Traditionelle ERP-Anbieter haben oft noch kein Cloud-Angebot am Start, um die reinen Cloud-Anbieter ist es ERP-mäßig ebenfalls relativ still, obwohl sie deutliche Zuwächse verzeichnen. Doch zeigt eine Marktanalyse: Besonders bei kleinen Unternehmen kommt ERP aus der Cloud an. [...]
Eine aktuelle Studie von Softselect verzeichnet wenig Bewegung im Cloud-ERP-Markt. Die Untersuchung von 176 ERP-Lösungen kommt zu dem Ergebnis, dass seit drei Jahren das Angebot an Cloud-fähigen ERP-Lösungen bei knapp 50 Prozent stagniert. Gründe dafür seien Skepsis in Bezug auf die Datensicherheit und Angst, sich von Providern abhängig zu machen. Ist ERP aus der Cloud also tot, bevor es überhaupt richtig an Fahrt aufgenommen hat?
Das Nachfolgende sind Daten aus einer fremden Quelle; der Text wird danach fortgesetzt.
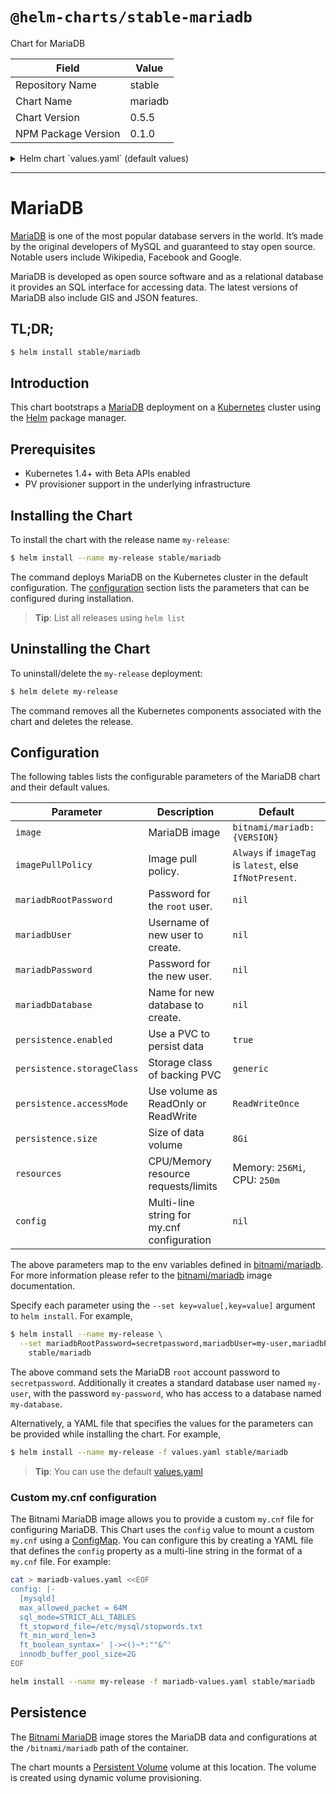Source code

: # `@helm-charts/stable-mariadb`

Chart for MariaDB

| Field               | Value   |
| ------------------- | ------- |
| Repository Name     | stable  |
| Chart Name          | mariadb |
| Chart Version       | 0.5.5   |
| NPM Package Version | 0.1.0   |

<details>

<summary>Helm chart `values.yaml` (default values)</summary>

```yaml
## Bitnami MariaDB image version
## ref: https://hub.docker.com/r/bitnami/mariadb/tags/
##
## Default: none
image: bitnami/mariadb:10.1.19-r2

## Specify a imagePullPolicy
## Default to 'Always' if imageTag is 'latest', else set to 'IfNotPresent'
## ref: http://kubernetes.io/docs/user-guide/images/#pre-pulling-images
##
# imagePullPolicy:

## Specify password for root user
## ref: https://github.com/bitnami/bitnami-docker-mariadb/blob/master/README.md#setting-the-root-password-on-first-run
##
# mariadbRootPassword:

## Create a database user
## ref: https://github.com/bitnami/bitnami-docker-mariadb/blob/master/README.md#creating-a-database-user-on-first-run
##
# mariadbUser:
# mariadbPassword:

## Create a database
## ref: https://github.com/bitnami/bitnami-docker-mariadb/blob/master/README.md#creating-a-database-on-first-run
##
# mariadbDatabase:

## Enable persistence using Persistent Volume Claims
## ref: http://kubernetes.io/docs/user-guide/persistent-volumes/
##
persistence:
  enabled: true
  storageClass: generic
  accessMode: ReadWriteOnce
  size: 8Gi

## Configure MariaDB with a custom my.cnf file
## ref: https://mariadb.com/kb/en/mariadb/configuring-mariadb-with-mycnf/#example-of-configuration-file
##
# config: |-
# [mysqld]
# innodb_buffer_pool_size=2G

## Configure resource requests and limits
## ref: http://kubernetes.io/docs/user-guide/compute-resources/
##
resources:
  requests:
    memory: 256Mi
    cpu: 250m
```

</details>

---

# MariaDB

[MariaDB](https://mariadb.org) is one of the most popular database servers in the world. It’s made by the original developers of MySQL and guaranteed to stay open source. Notable users include Wikipedia, Facebook and Google.

MariaDB is developed as open source software and as a relational database it provides an SQL interface for accessing data. The latest versions of MariaDB also include GIS and JSON features.

## TL;DR;

```bash
$ helm install stable/mariadb
```

## Introduction

This chart bootstraps a [MariaDB](https://github.com/bitnami/bitnami-docker-mariadb) deployment on a [Kubernetes](http://kubernetes.io) cluster using the [Helm](https://helm.sh) package manager.

## Prerequisites

- Kubernetes 1.4+ with Beta APIs enabled
- PV provisioner support in the underlying infrastructure

## Installing the Chart

To install the chart with the release name `my-release`:

```bash
$ helm install --name my-release stable/mariadb
```

The command deploys MariaDB on the Kubernetes cluster in the default configuration. The [configuration](#configuration) section lists the parameters that can be configured during installation.

> **Tip**: List all releases using `helm list`

## Uninstalling the Chart

To uninstall/delete the `my-release` deployment:

```bash
$ helm delete my-release
```

The command removes all the Kubernetes components associated with the chart and deletes the release.

## Configuration

The following tables lists the configurable parameters of the MariaDB chart and their default values.

| Parameter                  | Description                                | Default                                                  |
| -------------------------- | ------------------------------------------ | -------------------------------------------------------- |
| `image`                    | MariaDB image                              | `bitnami/mariadb:{VERSION}`                              |
| `imagePullPolicy`          | Image pull policy.                         | `Always` if `imageTag` is `latest`, else `IfNotPresent`. |
| `mariadbRootPassword`      | Password for the `root` user.              | `nil`                                                    |
| `mariadbUser`              | Username of new user to create.            | `nil`                                                    |
| `mariadbPassword`          | Password for the new user.                 | `nil`                                                    |
| `mariadbDatabase`          | Name for new database to create.           | `nil`                                                    |
| `persistence.enabled`      | Use a PVC to persist data                  | `true`                                                   |
| `persistence.storageClass` | Storage class of backing PVC               | `generic`                                                |
| `persistence.accessMode`   | Use volume as ReadOnly or ReadWrite        | `ReadWriteOnce`                                          |
| `persistence.size`         | Size of data volume                        | `8Gi`                                                    |
| `resources`                | CPU/Memory resource requests/limits        | Memory: `256Mi`, CPU: `250m`                             |
| `config`                   | Multi-line string for my.cnf configuration | `nil`                                                    |

The above parameters map to the env variables defined in [bitnami/mariadb](http://github.com/bitnami/bitnami-docker-mariadb). For more information please refer to the [bitnami/mariadb](http://github.com/bitnami/bitnami-docker-mariadb) image documentation.

Specify each parameter using the `--set key=value[,key=value]` argument to `helm install`. For example,

```bash
$ helm install --name my-release \
  --set mariadbRootPassword=secretpassword,mariadbUser=my-user,mariadbPassword=my-password,mariadbDatabase=my-database \
    stable/mariadb
```

The above command sets the MariaDB `root` account password to `secretpassword`. Additionally it creates a standard database user named `my-user`, with the password `my-password`, who has access to a database named `my-database`.

Alternatively, a YAML file that specifies the values for the parameters can be provided while installing the chart. For example,

```bash
$ helm install --name my-release -f values.yaml stable/mariadb
```

> **Tip**: You can use the default [values.yaml](values.yaml)

### Custom my.cnf configuration

The Bitnami MariaDB image allows you to provide a custom `my.cnf` file for configuring MariaDB.
This Chart uses the `config` value to mount a custom `my.cnf` using a [ConfigMap](http://kubernetes.io/docs/user-guide/configmap/).
You can configure this by creating a YAML file that defines the `config` property as a multi-line string in the format of a `my.cnf` file.
For example:

```bash
cat > mariadb-values.yaml <<EOF
config: |-
  [mysqld]
  max_allowed_packet = 64M
  sql_mode=STRICT_ALL_TABLES
  ft_stopword_file=/etc/mysql/stopwords.txt
  ft_min_word_len=3
  ft_boolean_syntax=' |-><()~*:""&^'
  innodb_buffer_pool_size=2G
EOF

helm install --name my-release -f mariadb-values.yaml stable/mariadb
```

## Persistence

The [Bitnami MariaDB](https://github.com/bitnami/bitnami-docker-mariadb) image stores the MariaDB data and configurations at the `/bitnami/mariadb` path of the container.

The chart mounts a [Persistent Volume](kubernetes.io/docs/user-guide/persistent-volumes/) volume at this location. The volume is created using dynamic volume provisioning.
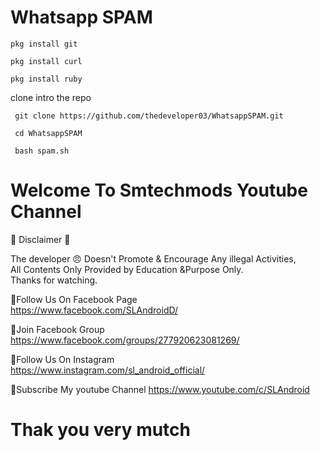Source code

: # Whatsapp SPAM 
  ``` 
 pkg install git
 
 pkg install curl 
  
 pkg install ruby 
  ```
clone intro the repo
```
 git clone https://github.com/thedeveloper03/WhatsappSPAM.git 
  
 cd WhatsappSPAM  
  
 bash spam.sh
```
  
 # Welcome To Smtechmods Youtube Channel 

💢 Disclaimer 💢 
  
 The developer 😠 Doesn't Promote & Encourage Any illegal Activities,  
 All Contents Only Provided  by Education &Purpose Only.  
 Thanks for watching. 
  
  
  
 📛Follow Us On Facebook Page  
     https://www.facebook.com/SLAndroidD/ 
  
  
 📛Join Facebook Group 
     https://www.facebook.com/groups/277920623081269/ 
  
  
 📛Follow Us On Instagram  
     https://www.instagram.com/sl_android_official/ 
  
  
 📛Subscribe My youtube Channel 
     https://www.youtube.com/c/SLAndroid 
  
  
  
 # Thak you very mutch
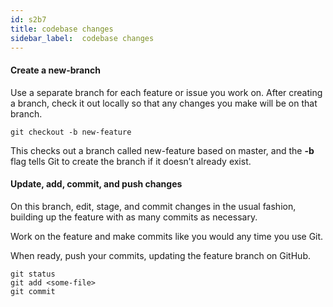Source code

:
 ```yaml
---
id: s2b7
title: codebase changes
sidebar_label:  codebase changes
---
```




#### Create a new-branch

Use a separate branch for each feature or issue you work on.
 After creating a branch, check it out locally so that any changes you make will be on that branch.

`git checkout -b new-feature`

This checks out a branch called new-feature based on master, and the **-b** flag tells Git to create the branch if it doesn’t already exist.



#### Update, add, commit, and push changes

On this branch, edit, stage, and commit changes in the usual fashion, building up the feature with as many commits as necessary.

Work on the feature and make commits like you would any time you use Git.

When ready, push your commits, updating the feature branch on GitHub.

```
git status
git add <some-file>
git commit
```
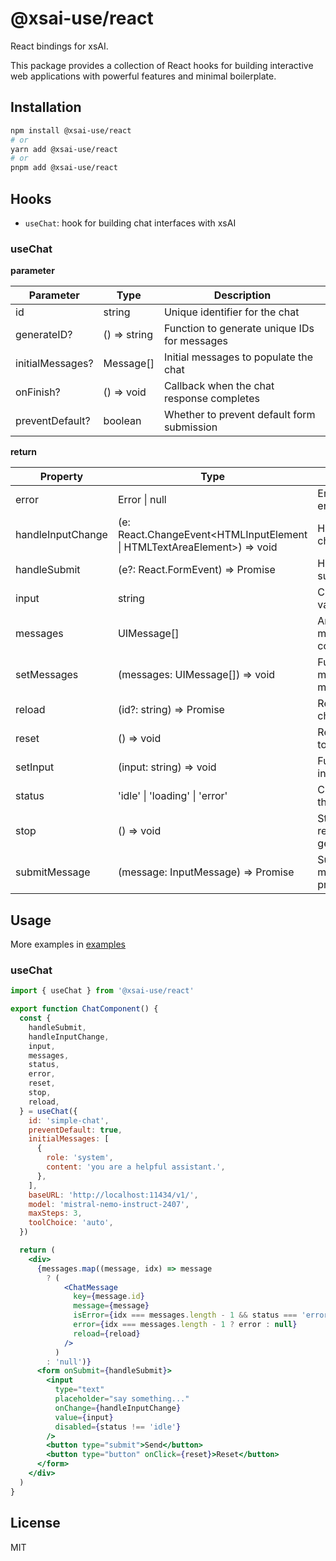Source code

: # @xsai-use/react

React bindings for xsAI.

This package provides a collection of React hooks for building interactive web applications with powerful features and minimal boilerplate.

## Installation

```bash
npm install @xsai-use/react
# or
yarn add @xsai-use/react
# or
pnpm add @xsai-use/react
```

## Hooks

- `useChat`: hook for building chat interfaces with xsAI

### useChat

__parameter__

| Parameter | Type | Description |
|-----------|------|-------------|
| id | string | Unique identifier for the chat |
| generateID? | () => string | Function to generate unique IDs for messages |
| initialMessages? | Message[] | Initial messages to populate the chat |
| onFinish? | () => void | Callback when the chat response completes |
| preventDefault? | boolean | Whether to prevent default form submission |

__return__

| Property | Type | Description |
|----------|------|-------------|
| error | Error \| null | Error object if an error occurred |
| handleInputChange | (e: React.ChangeEvent<HTMLInputElement \| HTMLTextAreaElement>) => void | Handles input changes |
| handleSubmit | (e?: React.FormEvent<HTMLFormElement>) => Promise<void> | Handles form submission |
| input | string | Current input value |
| messages | UIMessage[] | Array of messages in the conversation |
| setMessages | (messages: UIMessage[]) => void | Function to set messages manually |
| reload | (id?: string) => Promise<void> | Reloads the last chat response |
| reset | () => void | Resets the chat to initial state |
| setInput | (input: string) => void | Function to set input value |
| status | 'idle' \| 'loading' \| 'error' | Current status of the chat |
| stop | () => void | Stops the current response generation |
| submitMessage | (message: InputMessage) => Promise<void> | Submits a message programmatically |

## Usage

More examples in [examples](https://github.com/moeru-ai/xsai-use/examples/react)

### useChat

```jsx
import { useChat } from '@xsai-use/react'

export function ChatComponent() {
  const {
    handleSubmit,
    handleInputChange,
    input,
    messages,
    status,
    error,
    reset,
    stop,
    reload,
  } = useChat({
    id: 'simple-chat',
    preventDefault: true,
    initialMessages: [
      {
        role: 'system',
        content: 'you are a helpful assistant.',
      },
    ],
    baseURL: 'http://localhost:11434/v1/',
    model: 'mistral-nemo-instruct-2407',
    maxSteps: 3,
    toolChoice: 'auto',
  })

  return (
    <div>
      {messages.map((message, idx) => message
        ? (
            <ChatMessage
              key={message.id}
              message={message}
              isError={idx === messages.length - 1 && status === 'error'}
              error={idx === messages.length - 1 ? error : null}
              reload={reload}
            />
          )
        : 'null')}
      <form onSubmit={handleSubmit}>
        <input
          type="text"
          placeholder="say something..."
          onChange={handleInputChange}
          value={input}
          disabled={status !== 'idle'}
        />
        <button type="submit">Send</button>
        <button type="button" onClick={reset}>Reset</button>
      </form>
    </div>
  )
}
```

## License

MIT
„Bei sehr kleinen Unternehmen, die keine IT-Infrastruktur mit eigenem Personal dafür haben, ist Cloud-ERP auf dem Vormarsch, hier wird es in der nächsten Zeit eine substanzielle Ausweitung in der Nutzung geben“, meint Dr. Karsten Sontow, Vorstand des ERP-Beratungshauses Trovarit AG. Auch für kleinere Unternehmen, für die keine große Logistikabwicklung und Integration wichtig ist, passten die Mietlösungen. Oliver Giering von der Experton Group rechnet damit, dass „der aktuelle Zeitpunkt vielerorts zu einem Wechsel der Software führen wird, da ERP-Lösungen im Durchschnitt einen Lebenszyklus von etwa zehn bis fünfzehn Jahren haben und die meisten Anwendungen um das Jahr 2000 bezogen wurden“. Es besteht eine gute Wahrscheinlichkeit, dass Cloud-ERP im Evaluationsprozess mit auf die Liste kommt, denn aus Kostengründen können sich die wenigsten Unternehmen leisten, ganz über diese Option hinwegzugehen.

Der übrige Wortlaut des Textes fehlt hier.